Note that the "BLEVE Height (m)" is "the distance of the tank to the ground (in meter)" [sic]. After confirming with the source of the data that this can not be negative, we must remove it from our data.

Additionally, the "Liquid Boiling Temperature" is in Kelvin, however, all values in our set are negative (which is impossible as Kelvin is an absolute scale). Whilst this appears to be invalid, we'll discuss in 2.6.6 how this is actually just a mistake in the recording of data

In [None]:
raw_data3 = raw_data3.query("`BLEVE Height (m)` > 0")

## Duplicates

In [None]:
# 4: Removing Duplicates
display(raw_data3[raw_data3.duplicated(keep=False)].sort_values(by=raw_data3.columns.tolist()))

In [None]:
raw_data4 = raw_data3.drop_duplicates()
print(f"Data dropped: {len(raw_data3) - len(raw_data4)}")

In [None]:
len(raw_data4)

## Splitting Data

We will split the data into train, validation and test sets before analysing the data (so we can test our hypotheses locally before submitting them for assessment). However, before we do this, we'll do perform any changes that apply to all datasets here (so we don't have to add them to each dataset separately). This mainly includes renaming the columns to something more friendly for analysis (i.e. snake_case), as well as adding features that we'll explore later.

### Variable Renaming

In [None]:
renamed_cols = [
    "ID",
    "failure_pressure",
    "liquid_pct",
    "tank_w",
    "tank_l",
    "tank_h",
    "BLEVE_h",
    "vapour_height",
    "vapour_temp",
    "liquid_temp",
    "obstacle_dist",
    "obstacle_w",
    "obstacle_h",
    "obstacle_thk",
    "obstacle_angle",
    "sensor_id",
    "sensor_side",
    "sensor_x",
    "sensor_y",
    "sensor_z",
    "tgt_pressure",
    "superheated_status",
    "lqd_crit_pressure",
    "lqd_boil_temp",
    "lqd_crit_temp",
    "event_num",
    "tank_volume",
    "net_sensor_dist"
]

In [None]:
dict_names = dict(zip(raw_data4.columns, renamed_cols))

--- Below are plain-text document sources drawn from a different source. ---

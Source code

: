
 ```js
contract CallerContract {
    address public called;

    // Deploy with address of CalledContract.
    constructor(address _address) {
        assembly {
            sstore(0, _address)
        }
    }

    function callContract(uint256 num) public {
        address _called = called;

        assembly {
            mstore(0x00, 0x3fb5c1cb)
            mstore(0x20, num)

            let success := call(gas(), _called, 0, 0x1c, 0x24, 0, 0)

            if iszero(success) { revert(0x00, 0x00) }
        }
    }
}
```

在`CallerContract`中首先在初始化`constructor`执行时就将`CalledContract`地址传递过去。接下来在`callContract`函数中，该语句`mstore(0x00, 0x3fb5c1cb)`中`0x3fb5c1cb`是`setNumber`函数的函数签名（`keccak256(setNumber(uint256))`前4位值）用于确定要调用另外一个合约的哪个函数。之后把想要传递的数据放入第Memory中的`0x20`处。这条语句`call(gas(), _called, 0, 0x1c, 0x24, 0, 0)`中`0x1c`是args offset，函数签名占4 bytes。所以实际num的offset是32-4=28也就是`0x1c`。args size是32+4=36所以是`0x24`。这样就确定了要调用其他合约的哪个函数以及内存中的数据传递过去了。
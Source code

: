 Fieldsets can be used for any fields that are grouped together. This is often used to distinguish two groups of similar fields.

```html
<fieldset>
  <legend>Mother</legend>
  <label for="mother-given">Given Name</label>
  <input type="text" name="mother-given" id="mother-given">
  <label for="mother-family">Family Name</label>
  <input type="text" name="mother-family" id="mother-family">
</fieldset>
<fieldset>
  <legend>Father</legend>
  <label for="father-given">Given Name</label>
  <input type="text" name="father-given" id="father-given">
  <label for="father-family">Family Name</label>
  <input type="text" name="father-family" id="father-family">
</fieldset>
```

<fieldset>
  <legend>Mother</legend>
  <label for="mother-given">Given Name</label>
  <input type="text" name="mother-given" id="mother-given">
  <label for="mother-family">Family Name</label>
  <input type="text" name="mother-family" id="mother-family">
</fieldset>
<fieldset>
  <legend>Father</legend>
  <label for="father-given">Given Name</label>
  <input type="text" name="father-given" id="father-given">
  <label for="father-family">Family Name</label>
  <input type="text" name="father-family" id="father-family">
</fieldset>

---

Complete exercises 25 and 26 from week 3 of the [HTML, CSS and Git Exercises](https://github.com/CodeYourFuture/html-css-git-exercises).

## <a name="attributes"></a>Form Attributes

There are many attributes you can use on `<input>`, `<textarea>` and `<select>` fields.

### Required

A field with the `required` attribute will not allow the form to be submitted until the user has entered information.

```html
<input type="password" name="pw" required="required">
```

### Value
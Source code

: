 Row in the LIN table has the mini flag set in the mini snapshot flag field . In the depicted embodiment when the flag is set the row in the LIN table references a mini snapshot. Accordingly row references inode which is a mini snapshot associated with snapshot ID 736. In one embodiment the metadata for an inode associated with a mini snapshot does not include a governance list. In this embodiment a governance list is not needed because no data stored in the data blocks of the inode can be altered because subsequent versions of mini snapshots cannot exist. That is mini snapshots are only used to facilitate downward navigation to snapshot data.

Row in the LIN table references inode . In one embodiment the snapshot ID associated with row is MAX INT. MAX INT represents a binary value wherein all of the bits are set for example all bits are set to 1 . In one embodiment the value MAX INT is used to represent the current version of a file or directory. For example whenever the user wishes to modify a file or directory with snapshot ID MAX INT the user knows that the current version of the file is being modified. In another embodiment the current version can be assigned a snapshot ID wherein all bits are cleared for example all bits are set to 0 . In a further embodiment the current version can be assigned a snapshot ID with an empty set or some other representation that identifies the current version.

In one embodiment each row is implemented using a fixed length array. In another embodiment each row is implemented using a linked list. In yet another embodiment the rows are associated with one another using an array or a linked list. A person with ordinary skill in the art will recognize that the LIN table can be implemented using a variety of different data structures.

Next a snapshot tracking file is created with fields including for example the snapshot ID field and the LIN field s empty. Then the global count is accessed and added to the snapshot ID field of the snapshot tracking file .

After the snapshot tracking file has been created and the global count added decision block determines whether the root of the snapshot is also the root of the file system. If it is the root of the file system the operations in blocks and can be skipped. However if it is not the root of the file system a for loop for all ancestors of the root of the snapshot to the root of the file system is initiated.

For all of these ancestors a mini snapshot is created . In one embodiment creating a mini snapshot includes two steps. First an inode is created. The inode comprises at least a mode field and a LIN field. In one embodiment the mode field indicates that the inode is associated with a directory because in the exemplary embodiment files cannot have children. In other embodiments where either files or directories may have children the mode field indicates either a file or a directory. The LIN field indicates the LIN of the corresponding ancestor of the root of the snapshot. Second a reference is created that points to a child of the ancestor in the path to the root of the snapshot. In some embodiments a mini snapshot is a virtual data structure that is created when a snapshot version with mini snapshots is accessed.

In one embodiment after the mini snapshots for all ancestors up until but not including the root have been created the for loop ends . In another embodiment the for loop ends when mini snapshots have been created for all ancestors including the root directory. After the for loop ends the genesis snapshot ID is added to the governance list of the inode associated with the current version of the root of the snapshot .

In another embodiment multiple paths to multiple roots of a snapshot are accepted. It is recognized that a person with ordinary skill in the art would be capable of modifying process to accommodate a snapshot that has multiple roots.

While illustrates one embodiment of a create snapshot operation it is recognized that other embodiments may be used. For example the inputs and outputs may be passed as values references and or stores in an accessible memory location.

raw_data4 = raw_data4.rename(columns = dict_names)
raw_test_data2.rename(columns = dict_names, inplace = True)

### Feature Addition

Immediately we can see that many of our variables relate to each other
* E.g. we have tank height, length and width, which suggest that we should create a variable for the tank volume.
* Also, we have the location of sensors. This is quite important, but we can group sensors by "front", "back" and "side" (rather than looking at them individually)
* Furthermore, we can try convert the sensor's position into a distance metric

In [None]:
raw_data5 = raw_data4.copy()

In [None]:
tank_axis = ["tank_w", "tank_h", "tank_l"]
raw_data5["tank_volume"] = raw_data5[tank_axis].prod(axis = 1)
raw_data5.drop(columns = tank_axis, inplace = True)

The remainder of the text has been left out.